[Opening EXERCISE DATA section]
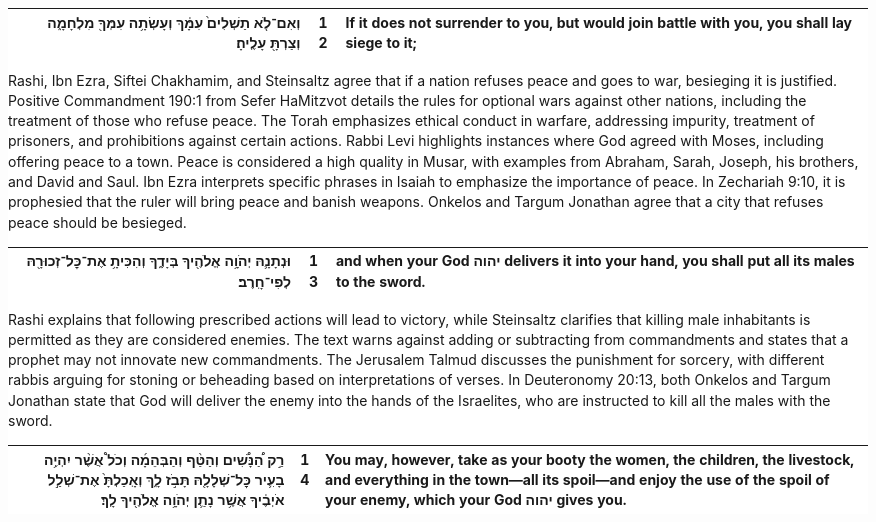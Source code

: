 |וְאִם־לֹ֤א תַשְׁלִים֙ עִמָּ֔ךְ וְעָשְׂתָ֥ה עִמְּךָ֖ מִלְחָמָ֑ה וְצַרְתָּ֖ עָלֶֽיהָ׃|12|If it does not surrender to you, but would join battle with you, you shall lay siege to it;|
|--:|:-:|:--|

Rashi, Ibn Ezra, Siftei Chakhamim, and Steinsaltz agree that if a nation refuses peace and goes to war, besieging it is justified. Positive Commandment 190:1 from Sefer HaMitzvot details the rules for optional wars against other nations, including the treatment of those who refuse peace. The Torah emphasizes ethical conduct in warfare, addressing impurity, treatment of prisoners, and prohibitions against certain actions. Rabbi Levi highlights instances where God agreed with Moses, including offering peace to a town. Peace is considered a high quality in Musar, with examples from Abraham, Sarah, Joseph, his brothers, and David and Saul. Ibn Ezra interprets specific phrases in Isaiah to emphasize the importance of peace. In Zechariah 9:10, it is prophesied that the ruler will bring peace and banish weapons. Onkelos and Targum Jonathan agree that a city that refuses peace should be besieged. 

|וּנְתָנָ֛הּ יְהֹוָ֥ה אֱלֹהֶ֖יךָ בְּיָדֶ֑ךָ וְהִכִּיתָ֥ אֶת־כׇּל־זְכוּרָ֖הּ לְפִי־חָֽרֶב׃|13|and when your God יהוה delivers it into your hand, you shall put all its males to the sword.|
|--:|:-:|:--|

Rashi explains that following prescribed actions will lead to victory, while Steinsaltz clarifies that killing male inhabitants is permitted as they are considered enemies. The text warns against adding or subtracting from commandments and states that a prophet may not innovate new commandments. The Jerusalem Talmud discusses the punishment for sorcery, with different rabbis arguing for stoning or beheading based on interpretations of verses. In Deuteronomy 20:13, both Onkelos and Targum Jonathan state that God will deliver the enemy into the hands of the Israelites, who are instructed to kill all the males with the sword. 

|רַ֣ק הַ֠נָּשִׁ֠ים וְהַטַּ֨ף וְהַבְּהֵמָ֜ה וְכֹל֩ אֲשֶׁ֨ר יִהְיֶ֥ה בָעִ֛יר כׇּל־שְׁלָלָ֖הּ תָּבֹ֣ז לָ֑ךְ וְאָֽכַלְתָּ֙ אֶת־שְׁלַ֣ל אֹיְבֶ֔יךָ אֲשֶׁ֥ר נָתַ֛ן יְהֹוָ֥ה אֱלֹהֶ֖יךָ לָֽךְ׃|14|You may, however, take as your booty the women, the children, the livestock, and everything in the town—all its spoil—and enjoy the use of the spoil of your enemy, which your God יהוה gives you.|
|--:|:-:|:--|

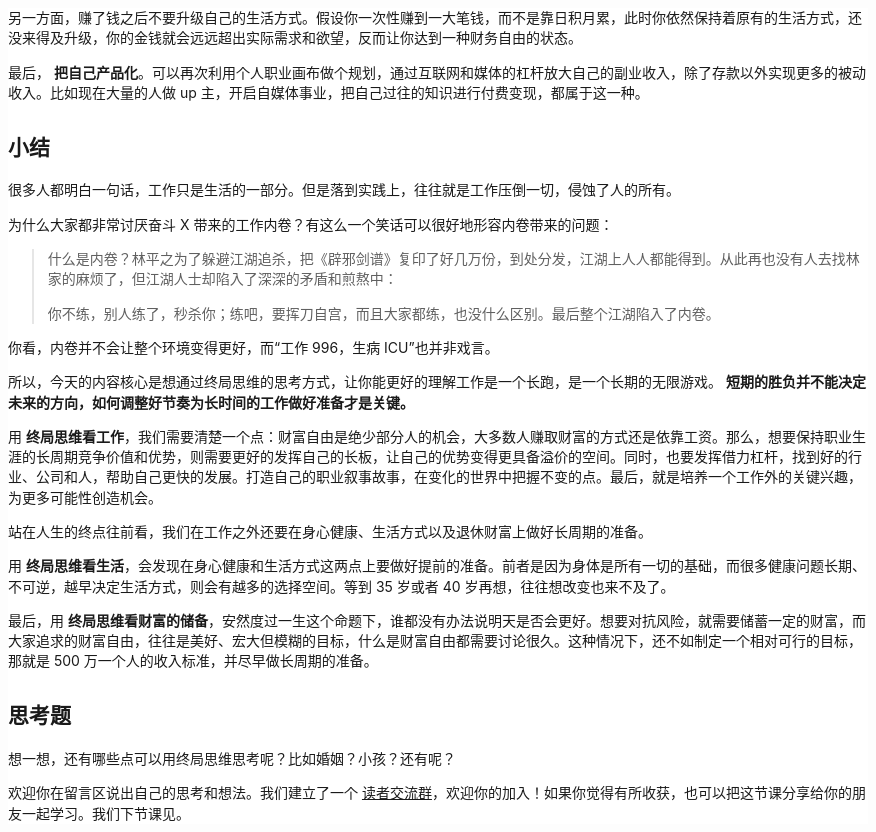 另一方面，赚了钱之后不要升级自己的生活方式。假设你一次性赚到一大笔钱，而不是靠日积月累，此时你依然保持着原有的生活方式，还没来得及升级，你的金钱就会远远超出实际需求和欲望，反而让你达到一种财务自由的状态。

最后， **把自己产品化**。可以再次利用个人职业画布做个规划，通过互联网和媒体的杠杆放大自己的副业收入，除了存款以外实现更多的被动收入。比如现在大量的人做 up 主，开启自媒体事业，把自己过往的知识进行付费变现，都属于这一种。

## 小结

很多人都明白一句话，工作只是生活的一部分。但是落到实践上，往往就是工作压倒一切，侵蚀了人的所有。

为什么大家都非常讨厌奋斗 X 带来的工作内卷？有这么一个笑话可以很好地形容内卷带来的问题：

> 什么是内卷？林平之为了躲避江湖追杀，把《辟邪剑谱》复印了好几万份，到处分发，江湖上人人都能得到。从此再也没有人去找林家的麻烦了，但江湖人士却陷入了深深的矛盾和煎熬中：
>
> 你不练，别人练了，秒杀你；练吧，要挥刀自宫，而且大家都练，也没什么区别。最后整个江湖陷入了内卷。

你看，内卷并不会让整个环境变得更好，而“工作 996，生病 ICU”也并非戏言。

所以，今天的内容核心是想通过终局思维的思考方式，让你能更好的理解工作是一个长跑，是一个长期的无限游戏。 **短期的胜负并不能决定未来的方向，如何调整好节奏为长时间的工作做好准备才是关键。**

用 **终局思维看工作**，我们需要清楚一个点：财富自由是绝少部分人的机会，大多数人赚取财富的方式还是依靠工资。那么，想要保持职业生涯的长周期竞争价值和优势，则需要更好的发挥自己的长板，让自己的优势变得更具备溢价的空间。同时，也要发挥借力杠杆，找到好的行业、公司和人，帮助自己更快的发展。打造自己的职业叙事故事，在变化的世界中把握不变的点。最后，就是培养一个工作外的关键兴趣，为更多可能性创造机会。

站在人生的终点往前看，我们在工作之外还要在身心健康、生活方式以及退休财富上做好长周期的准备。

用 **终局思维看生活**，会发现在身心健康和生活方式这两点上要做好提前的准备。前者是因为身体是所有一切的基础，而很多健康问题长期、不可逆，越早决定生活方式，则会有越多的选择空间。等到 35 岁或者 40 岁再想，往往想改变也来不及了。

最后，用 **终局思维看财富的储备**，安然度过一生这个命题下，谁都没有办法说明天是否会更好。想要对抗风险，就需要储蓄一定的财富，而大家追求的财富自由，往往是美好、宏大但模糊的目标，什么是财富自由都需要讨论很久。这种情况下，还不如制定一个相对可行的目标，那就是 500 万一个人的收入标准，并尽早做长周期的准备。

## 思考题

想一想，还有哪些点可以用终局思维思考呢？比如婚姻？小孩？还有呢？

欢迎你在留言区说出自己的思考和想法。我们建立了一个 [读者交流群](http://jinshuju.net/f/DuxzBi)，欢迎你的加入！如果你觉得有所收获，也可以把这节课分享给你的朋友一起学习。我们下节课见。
[Closing EXERCISE DATA section]
_DIRECTIONS:_
Copy out each line of the entries where the word "will" is found.

_WRITTEN SOLUTION:_
Rashi, Ibn Ezra, Siftei Chakhamim, and Steinsaltz agree that if a nation refuses peace and goes to war, besieging it is justified. Positive Commandment 190:1 from Sefer HaMitzvot details the rules for optional wars against other nations, including the treatment of those who refuse peace. The Torah emphasizes ethical conduct in warfare, addressing impurity, treatment of prisoners, and prohibitions against certain actions. Rabbi Levi highlights instances where God agreed with Moses, including offering peace to a town. Peace is considered a high quality in Musar, with examples from Abraham, Sarah, Joseph, his brothers, and David and Saul. Ibn Ezra interprets specific phrases in Isaiah to emphasize the importance of peace. In Zechariah 9:10, it is prophesied that the ruler will bring peace and banish weapons. Onkelos and Targum Jonathan agree that a city that refuses peace should be besieged. 
Rashi explains that following prescribed actions will lead to victory, while Steinsaltz clarifies that killing male inhabitants is permitted as they are considered enemies. The text warns against adding or subtracting from commandments and states that a prophet may not innovate new commandments. The Jerusalem Talmud discusses the punishment for sorcery, with different rabbis arguing for stoning or beheading based on interpretations of verses. In Deuteronomy 20:13, both Onkelos and Targum Jonathan state that God will deliver the enemy into the hands of the Israelites, who are instructed to kill all the males with the sword. 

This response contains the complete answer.